**Your assignment**
Go through the listing and state how many lines hold the string "default". Nothing else is needed.

Start of Source material

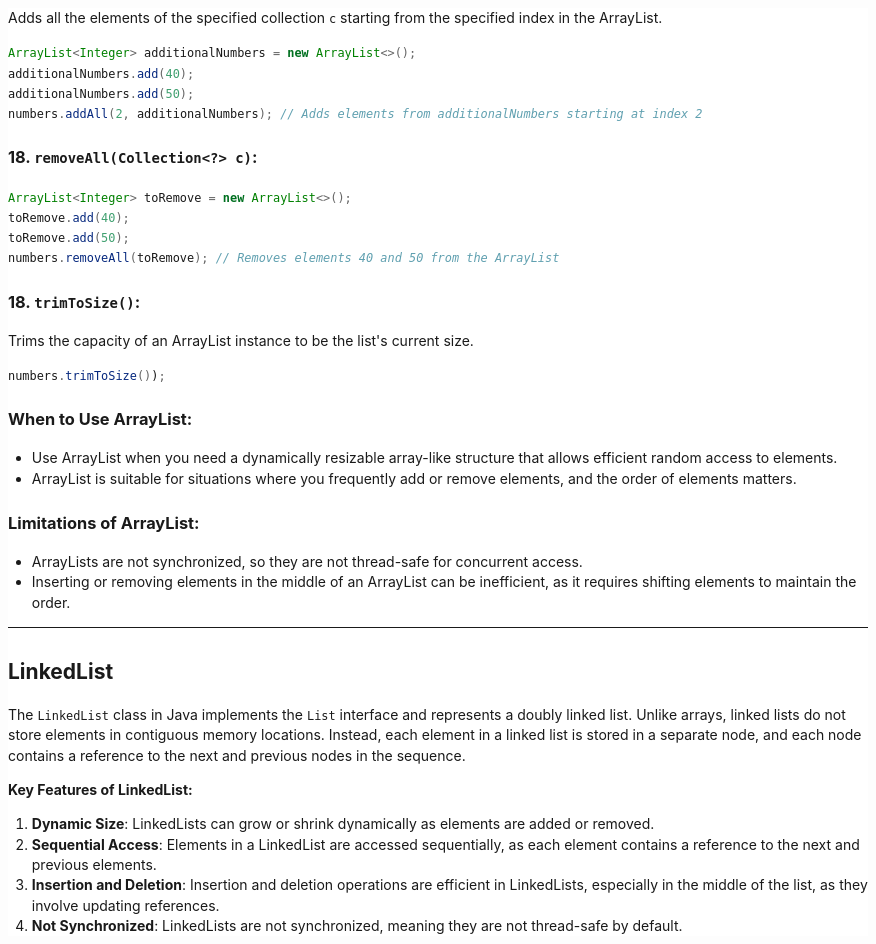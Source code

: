 Adds all the elements of the specified collection `c` starting from the specified index in the ArrayList.

```java
ArrayList<Integer> additionalNumbers = new ArrayList<>();
additionalNumbers.add(40);
additionalNumbers.add(50);
numbers.addAll(2, additionalNumbers); // Adds elements from additionalNumbers starting at index 2
```

### 18. `removeAll(Collection<?> c)`:

```java
ArrayList<Integer> toRemove = new ArrayList<>();
toRemove.add(40);
toRemove.add(50);
numbers.removeAll(toRemove); // Removes elements 40 and 50 from the ArrayList
```

### 18. `trimToSize()`:

Trims the capacity of an ArrayList instance to be the list's current size.

```java
numbers.trimToSize());
```

### When to Use ArrayList:

- Use ArrayList when you need a dynamically resizable array-like structure that allows efficient random access to elements.
- ArrayList is suitable for situations where you frequently add or remove elements, and the order of elements matters.

### Limitations of ArrayList:

- ArrayLists are not synchronized, so they are not thread-safe for concurrent access.
- Inserting or removing elements in the middle of an ArrayList can be inefficient, as it requires shifting elements to maintain the order.

***

## LinkedList

The `LinkedList` class in Java implements the `List` interface and represents a doubly linked list. Unlike arrays, linked lists do not store elements in contiguous memory locations. Instead, each element in a linked list is stored in a separate node, and each node contains a reference to the next and previous nodes in the sequence.

**Key Features of LinkedList:**

1. **Dynamic Size**: LinkedLists can grow or shrink dynamically as elements are added or removed.
2. **Sequential Access**: Elements in a LinkedList are accessed sequentially, as each element contains a reference to the next and previous elements.
3. **Insertion and Deletion**: Insertion and deletion operations are efficient in LinkedLists, especially in the middle of the list, as they involve updating references.
4. **Not Synchronized**: LinkedLists are not synchronized, meaning they are not thread-safe by default.
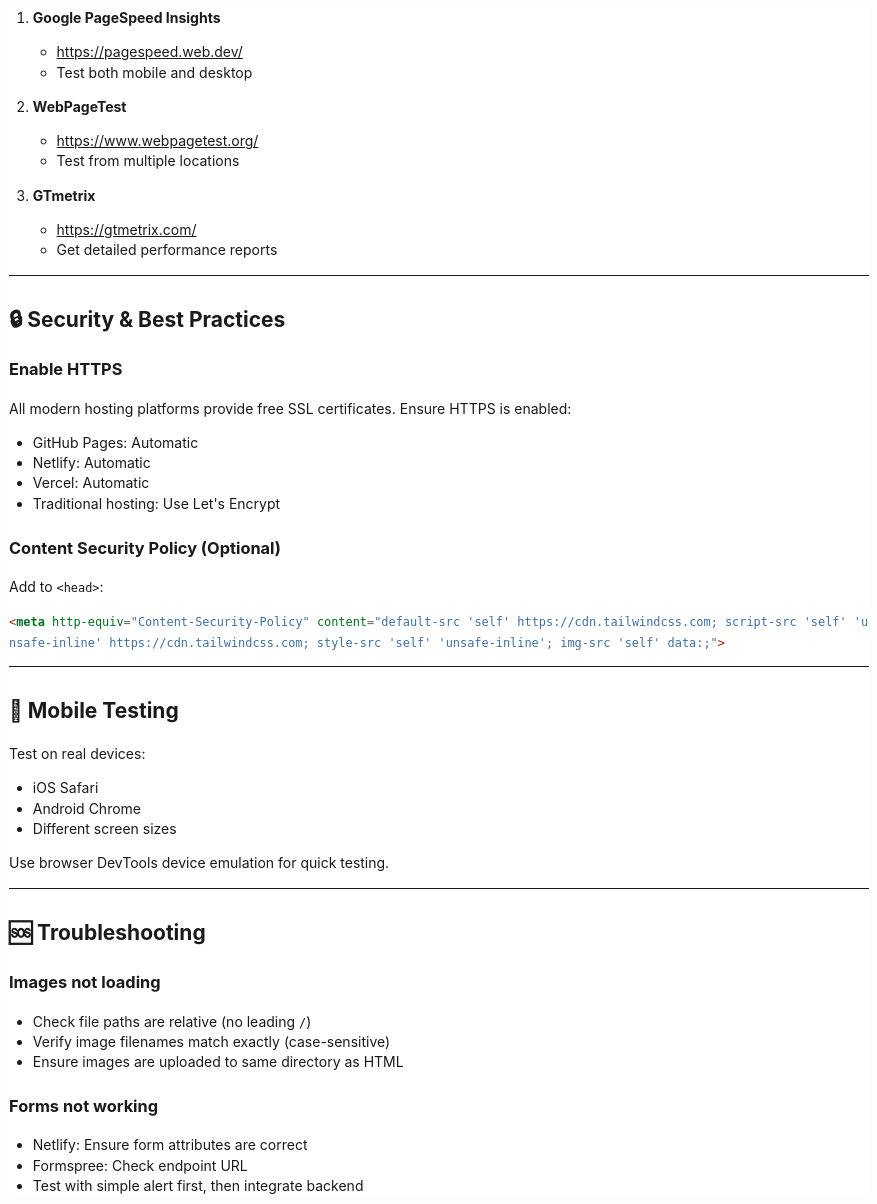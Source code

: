 1. **Google PageSpeed Insights**
   - https://pagespeed.web.dev/
   - Test both mobile and desktop

2. **WebPageTest**
   - https://www.webpagetest.org/
   - Test from multiple locations

3. **GTmetrix**
   - https://gtmetrix.com/
   - Get detailed performance reports

---

## 🔒 Security & Best Practices

### Enable HTTPS
All modern hosting platforms provide free SSL certificates. Ensure HTTPS is enabled:
- GitHub Pages: Automatic
- Netlify: Automatic
- Vercel: Automatic
- Traditional hosting: Use Let's Encrypt

### Content Security Policy (Optional)
Add to `<head>`:
```html
<meta http-equiv="Content-Security-Policy" content="default-src 'self' https://cdn.tailwindcss.com; script-src 'self' 'unsafe-inline' https://cdn.tailwindcss.com; style-src 'self' 'unsafe-inline'; img-src 'self' data:;">
```

---

## 📱 Mobile Testing

Test on real devices:
- iOS Safari
- Android Chrome
- Different screen sizes

Use browser DevTools device emulation for quick testing.

---

## 🆘 Troubleshooting

### Images not loading
- Check file paths are relative (no leading `/`)
- Verify image filenames match exactly (case-sensitive)
- Ensure images are uploaded to same directory as HTML

### Forms not working
- Netlify: Ensure form attributes are correct
- Formspree: Check endpoint URL
- Test with simple alert first, then integrate backend
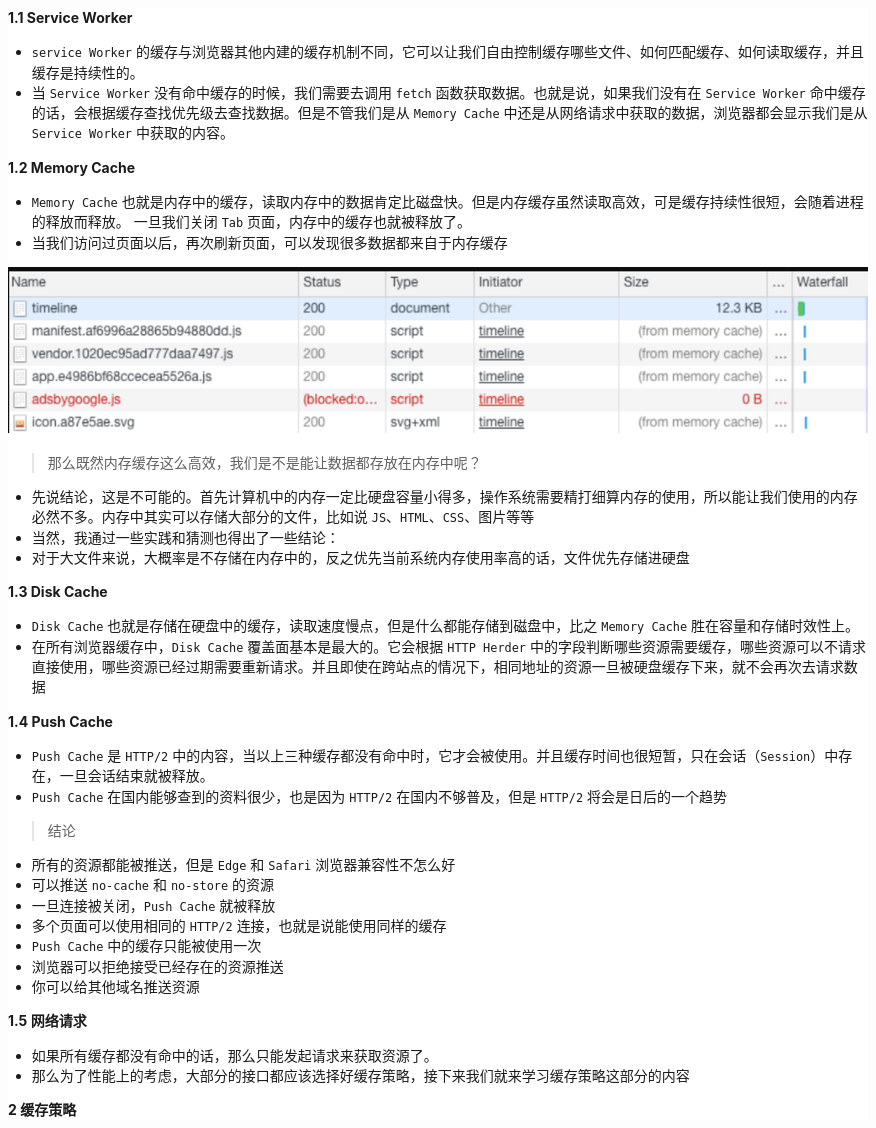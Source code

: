 **1.1 Service Worker**

- `service Worker` 的缓存与浏览器其他内建的缓存机制不同，它可以让我们自由控制缓存哪些文件、如何匹配缓存、如何读取缓存，并且缓存是持续性的。
- 当 `Service Worker` 没有命中缓存的时候，我们需要去调用 `fetch` 函数获取数据。也就是说，如果我们没有在 `Service Worker` 命中缓存的话，会根据缓存查找优先级去查找数据。但是不管我们是从 `Memory Cache` 中还是从网络请求中获取的数据，浏览器都会显示我们是从 `Service Worker` 中获取的内容。

**1.2 Memory Cache**

- `Memory Cache` 也就是内存中的缓存，读取内存中的数据肯定比磁盘快。但是内存缓存虽然读取高效，可是缓存持续性很短，会随着进程的释放而释放。 一旦我们关闭 `Tab` 页面，内存中的缓存也就被释放了。
- 当我们访问过页面以后，再次刷新页面，可以发现很多数据都来自于内存缓存

![ab3d2951adbf3f7462caf655991f40f8](_media/ab3d2951adbf3f7462caf655991f40f8.png)

> 那么既然内存缓存这么高效，我们是不是能让数据都存放在内存中呢？

- 先说结论，这是不可能的。首先计算机中的内存一定比硬盘容量小得多，操作系统需要精打细算内存的使用，所以能让我们使用的内存必然不多。内存中其实可以存储大部分的文件，比如说 `JS`、`HTML`、`CSS`、图片等等
- 当然，我通过一些实践和猜测也得出了一些结论：
- 对于大文件来说，大概率是不存储在内存中的，反之优先当前系统内存使用率高的话，文件优先存储进硬盘

**1.3 Disk Cache**

- `Disk Cache` 也就是存储在硬盘中的缓存，读取速度慢点，但是什么都能存储到磁盘中，比之 `Memory Cache` 胜在容量和存储时效性上。
- 在所有浏览器缓存中，`Disk Cache` 覆盖面基本是最大的。它会根据 `HTTP Herder` 中的字段判断哪些资源需要缓存，哪些资源可以不请求直接使用，哪些资源已经过期需要重新请求。并且即使在跨站点的情况下，相同地址的资源一旦被硬盘缓存下来，就不会再次去请求数据

**1.4 Push Cache**

- `Push Cache` 是 `HTTP/2` 中的内容，当以上三种缓存都没有命中时，它才会被使用。并且缓存时间也很短暂，只在会话（`Session`）中存在，一旦会话结束就被释放。
- `Push Cache` 在国内能够查到的资料很少，也是因为 `HTTP/2` 在国内不够普及，但是 `HTTP/2` 将会是日后的一个趋势

> 结论

- 所有的资源都能被推送，但是 `Edge` 和 `Safari` 浏览器兼容性不怎么好
- 可以推送 `no-cache` 和 `no-store` 的资源
- 一旦连接被关闭，`Push Cache` 就被释放
- 多个页面可以使用相同的 `HTTP/2` 连接，也就是说能使用同样的缓存
- `Push Cache` 中的缓存只能被使用一次
- 浏览器可以拒绝接受已经存在的资源推送
- 你可以给其他域名推送资源

**1.5 网络请求**

- 如果所有缓存都没有命中的话，那么只能发起请求来获取资源了。
- 那么为了性能上的考虑，大部分的接口都应该选择好缓存策略，接下来我们就来学习缓存策略这部分的内容

**2 缓存策略**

End of Source material

**Solution**
2